START Records supplied

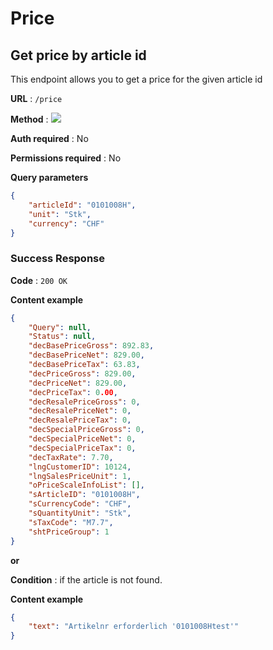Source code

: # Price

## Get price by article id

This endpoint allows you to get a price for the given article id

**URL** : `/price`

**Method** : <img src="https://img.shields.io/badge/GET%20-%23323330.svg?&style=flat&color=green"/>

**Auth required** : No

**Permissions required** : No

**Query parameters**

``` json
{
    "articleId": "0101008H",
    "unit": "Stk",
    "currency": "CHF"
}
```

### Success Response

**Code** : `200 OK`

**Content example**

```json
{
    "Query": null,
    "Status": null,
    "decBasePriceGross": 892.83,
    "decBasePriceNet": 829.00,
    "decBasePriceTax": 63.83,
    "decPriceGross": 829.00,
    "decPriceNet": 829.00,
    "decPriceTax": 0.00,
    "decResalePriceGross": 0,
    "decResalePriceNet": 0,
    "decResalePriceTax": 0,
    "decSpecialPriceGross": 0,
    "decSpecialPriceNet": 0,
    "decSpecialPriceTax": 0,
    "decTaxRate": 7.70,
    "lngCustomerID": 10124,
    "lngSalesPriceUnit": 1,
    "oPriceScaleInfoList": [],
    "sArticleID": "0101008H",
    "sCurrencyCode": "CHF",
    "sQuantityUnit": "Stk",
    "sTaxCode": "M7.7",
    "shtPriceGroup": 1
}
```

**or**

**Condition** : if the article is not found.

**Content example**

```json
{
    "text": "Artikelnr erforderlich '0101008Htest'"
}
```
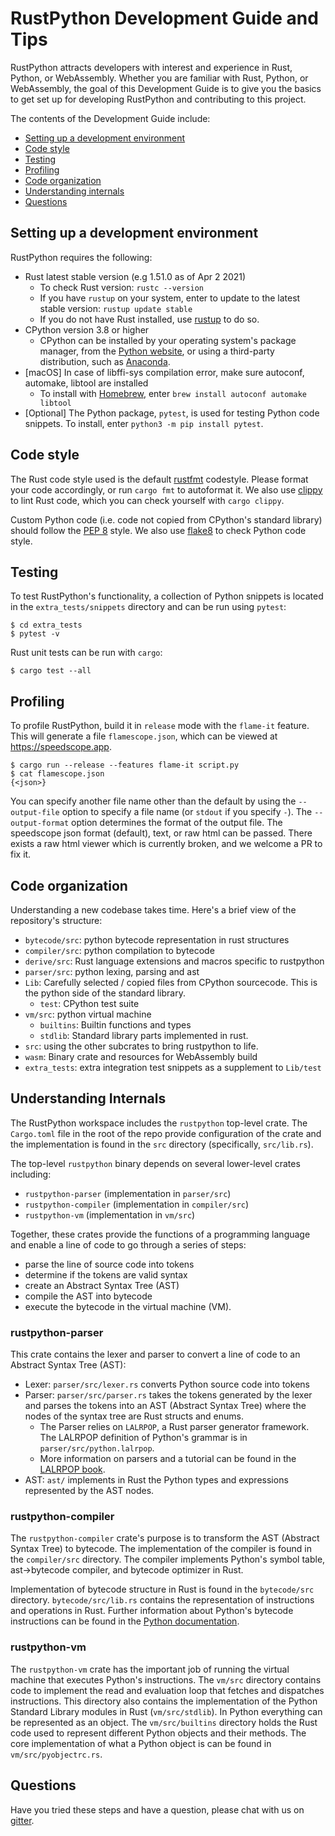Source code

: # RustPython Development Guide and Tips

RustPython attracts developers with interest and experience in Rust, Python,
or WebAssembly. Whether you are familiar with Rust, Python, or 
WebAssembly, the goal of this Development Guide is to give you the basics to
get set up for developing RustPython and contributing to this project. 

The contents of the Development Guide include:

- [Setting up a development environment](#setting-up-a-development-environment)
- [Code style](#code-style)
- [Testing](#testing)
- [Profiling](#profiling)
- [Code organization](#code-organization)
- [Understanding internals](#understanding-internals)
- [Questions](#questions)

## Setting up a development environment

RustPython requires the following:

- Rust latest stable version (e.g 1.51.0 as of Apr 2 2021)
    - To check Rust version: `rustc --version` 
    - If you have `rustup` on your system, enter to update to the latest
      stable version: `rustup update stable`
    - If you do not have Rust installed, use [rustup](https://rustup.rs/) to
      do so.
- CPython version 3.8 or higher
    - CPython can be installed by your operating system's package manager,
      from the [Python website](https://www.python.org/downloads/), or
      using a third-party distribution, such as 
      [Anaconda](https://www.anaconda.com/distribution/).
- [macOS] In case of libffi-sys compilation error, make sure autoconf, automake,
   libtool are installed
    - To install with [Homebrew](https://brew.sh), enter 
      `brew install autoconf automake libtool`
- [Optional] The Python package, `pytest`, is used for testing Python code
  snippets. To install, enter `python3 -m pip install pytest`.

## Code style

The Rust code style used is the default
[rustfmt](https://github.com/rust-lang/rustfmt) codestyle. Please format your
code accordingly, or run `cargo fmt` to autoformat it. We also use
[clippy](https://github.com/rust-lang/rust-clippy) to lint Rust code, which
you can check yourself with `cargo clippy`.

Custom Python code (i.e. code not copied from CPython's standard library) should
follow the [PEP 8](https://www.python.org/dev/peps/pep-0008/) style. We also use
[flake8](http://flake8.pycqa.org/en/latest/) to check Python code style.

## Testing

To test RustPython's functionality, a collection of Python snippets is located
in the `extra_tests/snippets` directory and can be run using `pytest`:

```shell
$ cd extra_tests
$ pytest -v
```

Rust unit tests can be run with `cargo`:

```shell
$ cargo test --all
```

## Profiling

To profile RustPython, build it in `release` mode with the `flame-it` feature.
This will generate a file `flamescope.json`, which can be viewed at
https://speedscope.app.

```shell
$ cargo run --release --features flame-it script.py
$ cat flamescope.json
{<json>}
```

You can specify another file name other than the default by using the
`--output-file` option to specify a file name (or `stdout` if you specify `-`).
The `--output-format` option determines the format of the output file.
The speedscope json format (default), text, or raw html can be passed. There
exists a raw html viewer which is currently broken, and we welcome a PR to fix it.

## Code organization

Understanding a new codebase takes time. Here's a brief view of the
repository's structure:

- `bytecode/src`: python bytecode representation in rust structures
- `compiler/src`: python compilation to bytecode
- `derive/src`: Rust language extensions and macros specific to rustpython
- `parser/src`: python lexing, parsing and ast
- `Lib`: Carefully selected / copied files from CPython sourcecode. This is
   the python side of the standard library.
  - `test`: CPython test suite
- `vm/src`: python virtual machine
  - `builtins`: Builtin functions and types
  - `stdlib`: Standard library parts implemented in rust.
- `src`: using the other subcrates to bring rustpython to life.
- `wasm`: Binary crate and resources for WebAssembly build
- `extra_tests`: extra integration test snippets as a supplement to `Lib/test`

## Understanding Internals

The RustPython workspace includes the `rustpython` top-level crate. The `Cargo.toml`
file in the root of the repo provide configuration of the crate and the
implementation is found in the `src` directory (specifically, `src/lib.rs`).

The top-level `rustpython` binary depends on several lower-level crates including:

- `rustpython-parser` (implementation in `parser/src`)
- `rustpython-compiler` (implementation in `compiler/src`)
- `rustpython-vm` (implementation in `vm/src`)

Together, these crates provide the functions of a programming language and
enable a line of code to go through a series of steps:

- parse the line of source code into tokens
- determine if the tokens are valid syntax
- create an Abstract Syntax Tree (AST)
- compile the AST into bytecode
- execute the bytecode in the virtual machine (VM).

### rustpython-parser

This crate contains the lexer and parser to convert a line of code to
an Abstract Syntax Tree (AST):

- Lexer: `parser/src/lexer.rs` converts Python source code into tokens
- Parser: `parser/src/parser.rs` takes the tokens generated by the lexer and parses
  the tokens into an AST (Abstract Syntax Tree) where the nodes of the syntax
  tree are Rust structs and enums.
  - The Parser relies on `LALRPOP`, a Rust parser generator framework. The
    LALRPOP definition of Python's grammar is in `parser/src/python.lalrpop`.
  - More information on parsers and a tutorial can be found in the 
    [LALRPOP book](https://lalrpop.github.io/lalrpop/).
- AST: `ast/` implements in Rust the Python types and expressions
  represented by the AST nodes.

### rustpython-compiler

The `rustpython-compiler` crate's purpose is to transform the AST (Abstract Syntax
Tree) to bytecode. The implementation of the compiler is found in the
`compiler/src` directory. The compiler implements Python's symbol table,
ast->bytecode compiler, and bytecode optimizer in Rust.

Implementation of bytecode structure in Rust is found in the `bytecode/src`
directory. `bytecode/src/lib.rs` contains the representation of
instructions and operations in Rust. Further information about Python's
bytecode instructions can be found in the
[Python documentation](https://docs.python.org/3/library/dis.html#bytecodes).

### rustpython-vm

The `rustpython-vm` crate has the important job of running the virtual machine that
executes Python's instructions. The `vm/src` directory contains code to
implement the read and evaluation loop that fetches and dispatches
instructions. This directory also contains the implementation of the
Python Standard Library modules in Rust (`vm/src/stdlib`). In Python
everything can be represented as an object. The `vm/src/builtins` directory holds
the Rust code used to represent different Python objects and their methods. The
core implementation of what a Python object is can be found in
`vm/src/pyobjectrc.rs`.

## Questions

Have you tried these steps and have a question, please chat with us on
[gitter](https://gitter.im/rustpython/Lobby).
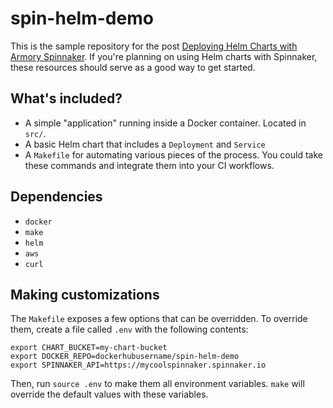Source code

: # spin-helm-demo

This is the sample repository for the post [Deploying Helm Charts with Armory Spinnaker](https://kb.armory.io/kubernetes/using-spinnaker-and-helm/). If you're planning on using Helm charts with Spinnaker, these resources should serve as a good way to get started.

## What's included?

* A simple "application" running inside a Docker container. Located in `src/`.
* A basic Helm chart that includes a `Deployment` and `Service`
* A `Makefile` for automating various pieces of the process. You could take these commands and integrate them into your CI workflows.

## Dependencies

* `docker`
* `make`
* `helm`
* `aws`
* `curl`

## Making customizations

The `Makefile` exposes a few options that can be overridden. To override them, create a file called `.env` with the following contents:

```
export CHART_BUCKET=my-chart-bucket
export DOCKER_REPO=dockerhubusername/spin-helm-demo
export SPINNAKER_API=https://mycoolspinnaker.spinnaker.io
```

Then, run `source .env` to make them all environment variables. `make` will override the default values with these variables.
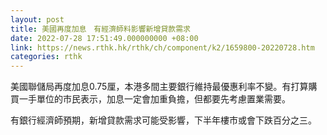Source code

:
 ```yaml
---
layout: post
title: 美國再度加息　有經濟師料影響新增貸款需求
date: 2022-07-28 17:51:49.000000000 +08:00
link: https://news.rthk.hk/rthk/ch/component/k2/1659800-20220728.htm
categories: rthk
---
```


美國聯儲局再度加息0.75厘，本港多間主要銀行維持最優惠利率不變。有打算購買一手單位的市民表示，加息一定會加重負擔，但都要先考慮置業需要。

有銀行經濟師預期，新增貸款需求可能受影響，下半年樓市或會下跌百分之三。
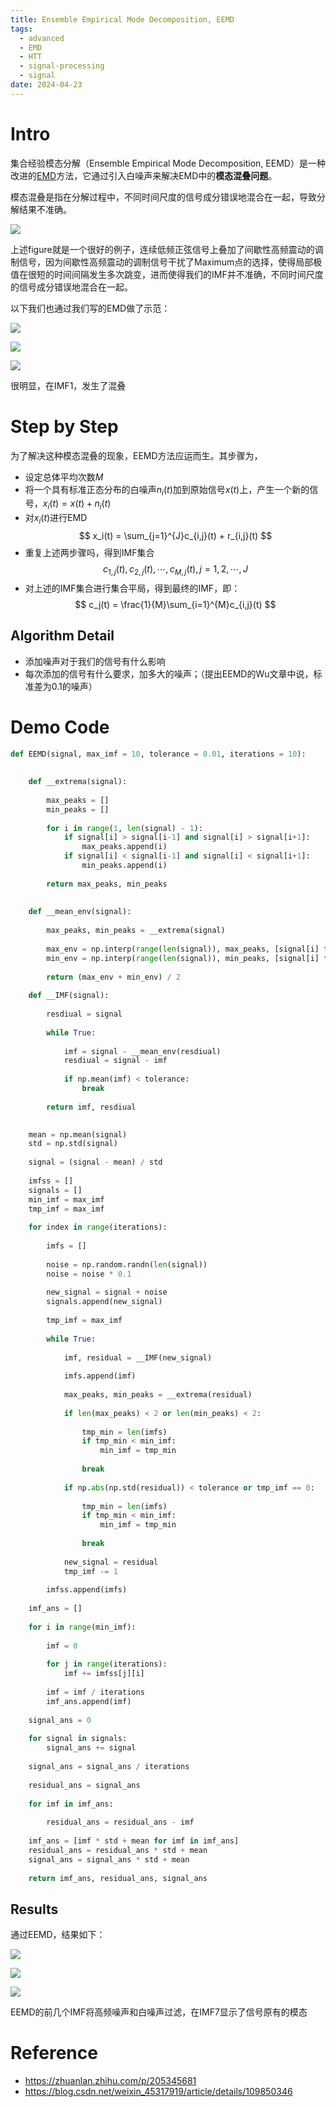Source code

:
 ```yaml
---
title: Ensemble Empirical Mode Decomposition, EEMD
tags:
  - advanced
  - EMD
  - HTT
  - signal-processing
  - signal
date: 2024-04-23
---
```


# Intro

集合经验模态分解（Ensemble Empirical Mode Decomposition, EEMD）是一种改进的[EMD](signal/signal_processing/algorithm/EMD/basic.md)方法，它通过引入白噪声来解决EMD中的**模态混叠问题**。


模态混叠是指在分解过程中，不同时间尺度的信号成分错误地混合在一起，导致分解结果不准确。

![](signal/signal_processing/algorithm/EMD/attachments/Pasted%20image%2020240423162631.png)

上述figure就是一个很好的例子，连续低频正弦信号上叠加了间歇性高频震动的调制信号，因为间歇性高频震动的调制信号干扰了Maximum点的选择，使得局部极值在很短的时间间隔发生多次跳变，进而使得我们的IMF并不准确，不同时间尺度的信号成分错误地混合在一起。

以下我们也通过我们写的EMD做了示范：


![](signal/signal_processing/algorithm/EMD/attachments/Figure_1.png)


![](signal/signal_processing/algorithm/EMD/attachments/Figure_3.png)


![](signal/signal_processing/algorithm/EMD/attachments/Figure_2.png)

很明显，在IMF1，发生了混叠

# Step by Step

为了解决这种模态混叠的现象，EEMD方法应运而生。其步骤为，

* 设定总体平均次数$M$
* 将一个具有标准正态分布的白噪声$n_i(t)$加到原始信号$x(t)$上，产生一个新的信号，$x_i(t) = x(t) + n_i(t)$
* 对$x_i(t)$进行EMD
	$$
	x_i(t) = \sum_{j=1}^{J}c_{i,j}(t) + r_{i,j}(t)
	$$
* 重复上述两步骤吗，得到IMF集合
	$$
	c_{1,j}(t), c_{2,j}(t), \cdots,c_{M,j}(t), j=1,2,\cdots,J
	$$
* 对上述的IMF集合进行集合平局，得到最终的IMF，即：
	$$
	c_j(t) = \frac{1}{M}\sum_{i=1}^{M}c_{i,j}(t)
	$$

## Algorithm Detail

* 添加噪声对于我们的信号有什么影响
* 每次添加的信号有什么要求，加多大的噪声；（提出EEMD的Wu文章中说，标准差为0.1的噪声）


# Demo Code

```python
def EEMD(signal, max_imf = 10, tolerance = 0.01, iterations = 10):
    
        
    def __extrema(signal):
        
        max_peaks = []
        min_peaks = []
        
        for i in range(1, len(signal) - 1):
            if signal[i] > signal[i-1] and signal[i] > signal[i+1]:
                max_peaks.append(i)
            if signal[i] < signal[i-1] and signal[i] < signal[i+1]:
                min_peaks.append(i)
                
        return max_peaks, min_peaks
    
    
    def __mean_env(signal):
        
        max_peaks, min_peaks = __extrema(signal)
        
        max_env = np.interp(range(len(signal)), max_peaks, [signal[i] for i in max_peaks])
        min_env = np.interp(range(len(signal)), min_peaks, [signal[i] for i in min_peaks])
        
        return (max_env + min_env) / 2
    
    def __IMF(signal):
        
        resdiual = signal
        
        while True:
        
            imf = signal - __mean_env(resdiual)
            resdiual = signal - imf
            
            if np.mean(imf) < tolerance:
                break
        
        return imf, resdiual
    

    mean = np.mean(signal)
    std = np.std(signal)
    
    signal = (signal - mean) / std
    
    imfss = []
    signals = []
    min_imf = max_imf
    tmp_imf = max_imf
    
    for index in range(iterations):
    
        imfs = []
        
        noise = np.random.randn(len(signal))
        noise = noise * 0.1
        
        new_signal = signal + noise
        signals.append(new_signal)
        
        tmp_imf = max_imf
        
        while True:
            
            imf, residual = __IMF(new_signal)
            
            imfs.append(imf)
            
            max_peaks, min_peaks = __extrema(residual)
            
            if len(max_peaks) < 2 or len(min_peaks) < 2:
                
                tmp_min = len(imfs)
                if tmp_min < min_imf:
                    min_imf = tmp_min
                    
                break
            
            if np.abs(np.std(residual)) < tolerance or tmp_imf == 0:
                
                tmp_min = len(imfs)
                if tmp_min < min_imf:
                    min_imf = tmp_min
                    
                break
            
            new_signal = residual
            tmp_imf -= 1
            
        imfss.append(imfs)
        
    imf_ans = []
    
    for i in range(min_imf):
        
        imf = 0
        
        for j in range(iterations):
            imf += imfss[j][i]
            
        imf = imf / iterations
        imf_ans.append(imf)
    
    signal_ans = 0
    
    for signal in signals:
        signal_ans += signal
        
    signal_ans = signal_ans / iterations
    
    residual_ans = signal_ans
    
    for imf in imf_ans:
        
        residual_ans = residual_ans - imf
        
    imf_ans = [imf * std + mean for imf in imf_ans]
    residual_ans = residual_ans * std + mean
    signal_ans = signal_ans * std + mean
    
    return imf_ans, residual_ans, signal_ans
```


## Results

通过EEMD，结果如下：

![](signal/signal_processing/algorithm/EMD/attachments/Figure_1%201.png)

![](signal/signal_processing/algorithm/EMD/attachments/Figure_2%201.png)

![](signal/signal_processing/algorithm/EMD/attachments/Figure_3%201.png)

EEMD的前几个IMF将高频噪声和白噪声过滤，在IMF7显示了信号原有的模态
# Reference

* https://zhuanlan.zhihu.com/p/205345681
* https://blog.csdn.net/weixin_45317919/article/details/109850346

END Records supplied

The problem> Given the records above, reproduce precisely and only the lines between the line holding "集合经验模态分解（Ensemble Empirical Mode" and the line holding "以下我们也通过我们写的EMD做了示范：", inclusive.

Exercise response>
集合经验模态分解（Ensemble Empirical Mode Decomposition, EEMD）是一种改进的[EMD](signal/signal_processing/algorithm/EMD/basic.md)方法，它通过引入白噪声来解决EMD中的**模态混叠问题**。


模态混叠是指在分解过程中，不同时间尺度的信号成分错误地混合在一起，导致分解结果不准确。

![](signal/signal_processing/algorithm/EMD/attachments/Pasted%20image%2020240423162631.png)

上述figure就是一个很好的例子，连续低频正弦信号上叠加了间歇性高频震动的调制信号，因为间歇性高频震动的调制信号干扰了Maximum点的选择，使得局部极值在很短的时间间隔发生多次跳变，进而使得我们的IMF并不准确，不同时间尺度的信号成分错误地混合在一起。

以下我们也通过我们写的EMD做了示范：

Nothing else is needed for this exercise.